▶ Exercise description
Once the pictures have been set aside, copy every remaining entry exactly.

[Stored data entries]
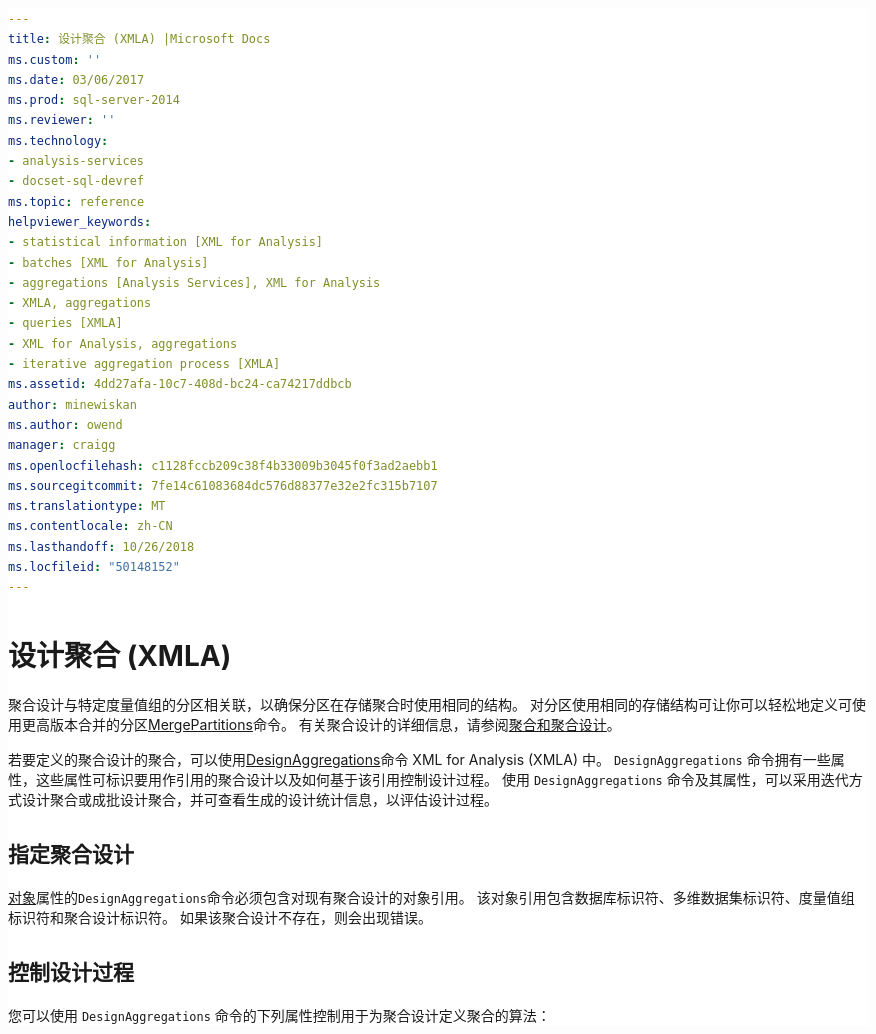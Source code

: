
 ```yaml
---
title: 设计聚合 (XMLA) |Microsoft Docs
ms.custom: ''
ms.date: 03/06/2017
ms.prod: sql-server-2014
ms.reviewer: ''
ms.technology:
- analysis-services
- docset-sql-devref
ms.topic: reference
helpviewer_keywords:
- statistical information [XML for Analysis]
- batches [XML for Analysis]
- aggregations [Analysis Services], XML for Analysis
- XMLA, aggregations
- queries [XMLA]
- XML for Analysis, aggregations
- iterative aggregation process [XMLA]
ms.assetid: 4dd27afa-10c7-408d-bc24-ca74217ddbcb
author: minewiskan
ms.author: owend
manager: craigg
ms.openlocfilehash: c1128fccb209c38f4b33009b3045f0f3ad2aebb1
ms.sourcegitcommit: 7fe14c61083684dc576d88377e32e2fc315b7107
ms.translationtype: MT
ms.contentlocale: zh-CN
ms.lasthandoff: 10/26/2018
ms.locfileid: "50148152"
---
```

# <a name="designing-aggregations-xmla"></a>设计聚合 (XMLA)
  聚合设计与特定度量值组的分区相关联，以确保分区在存储聚合时使用相同的结构。 对分区使用相同的存储结构可让你可以轻松地定义可使用更高版本合并的分区[MergePartitions](https://docs.microsoft.com/bi-reference/xmla/xml-elements-commands/mergepartitions-element-xmla)命令。 有关聚合设计的详细信息，请参阅[聚合和聚合设计](../multidimensional-models-olap-logical-cube-objects/aggregations-and-aggregation-designs.md)。  
  
 若要定义的聚合设计的聚合，可以使用[DesignAggregations](https://docs.microsoft.com/bi-reference/xmla/xml-elements-commands/designaggregations-element-xmla)命令 XML for Analysis (XMLA) 中。 `DesignAggregations` 命令拥有一些属性，这些属性可标识要用作引用的聚合设计以及如何基于该引用控制设计过程。 使用 `DesignAggregations` 命令及其属性，可以采用迭代方式设计聚合或成批设计聚合，并可查看生成的设计统计信息，以评估设计过程。  
  
## <a name="specifying-an-aggregation-design"></a>指定聚合设计  
 [对象](https://docs.microsoft.com/bi-reference/xmla/xml-elements-properties/object-element-xmla)属性的`DesignAggregations`命令必须包含对现有聚合设计的对象引用。 该对象引用包含数据库标识符、多维数据集标识符、度量值组标识符和聚合设计标识符。 如果该聚合设计不存在，则会出现错误。  
  
## <a name="controlling-the-design-process"></a>控制设计过程  
 您可以使用 `DesignAggregations` 命令的下列属性控制用于为聚合设计定义聚合的算法：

▶ Task result
Source code

:
 ```yaml
---
title: 设计聚合 (XMLA) |Microsoft Docs
ms.custom: ''
ms.date: 03/06/2017
ms.prod: sql-server-2014
ms.reviewer: ''
ms.technology:
- analysis-services
- docset-sql-devref
ms.topic: reference
helpviewer_keywords:
- statistical information [XML for Analysis]
- batches [XML for Analysis]
- aggregations [Analysis Services], XML for Analysis
- XMLA, aggregations
- queries [XMLA]
- XML for Analysis, aggregations
- iterative aggregation process [XMLA]
ms.assetid: 4dd27afa-10c7-408d-bc24-ca74217ddbcb
author: minewiskan
ms.author: owend
manager: craigg
ms.openlocfilehash: c1128fccb209c38f4b33009b3045f0f3ad2aebb1
ms.sourcegitcommit: 7fe14c61083684dc576d88377e32e2fc315b7107
ms.translationtype: MT
ms.contentlocale: zh-CN
ms.lasthandoff: 10/26/2018
ms.locfileid: "50148152"
---
```

# <a name="designing-aggregations-xmla"></a>设计聚合 (XMLA)
  聚合设计与特定度量值组的分区相关联，以确保分区在存储聚合时使用相同的结构。 对分区使用相同的存储结构可让你可以轻松地定义可使用更高版本合并的分区[MergePartitions](https://docs.microsoft.com/bi-reference/xmla/xml-elements-commands/mergepartitions-element-xmla)命令。 有关聚合设计的详细信息，请参阅[聚合和聚合设计](../multidimensional-models-olap-logical-cube-objects/aggregations-and-aggregation-designs.md)。  
  
 若要定义的聚合设计的聚合，可以使用[DesignAggregations](https://docs.microsoft.com/bi-reference/xmla/xml-elements-commands/designaggregations-element-xmla)命令 XML for Analysis (XMLA) 中。 `DesignAggregations` 命令拥有一些属性，这些属性可标识要用作引用的聚合设计以及如何基于该引用控制设计过程。 使用 `DesignAggregations` 命令及其属性，可以采用迭代方式设计聚合或成批设计聚合，并可查看生成的设计统计信息，以评估设计过程。  
  
## <a name="specifying-an-aggregation-design"></a>指定聚合设计  
 [对象](https://docs.microsoft.com/bi-reference/xmla/xml-elements-properties/object-element-xmla)属性的`DesignAggregations`命令必须包含对现有聚合设计的对象引用。 该对象引用包含数据库标识符、多维数据集标识符、度量值组标识符和聚合设计标识符。 如果该聚合设计不存在，则会出现错误。  
  
## <a name="controlling-the-design-process"></a>控制设计过程  
 您可以使用 `DesignAggregations` 命令的下列属性控制用于为聚合设计定义聚合的算法：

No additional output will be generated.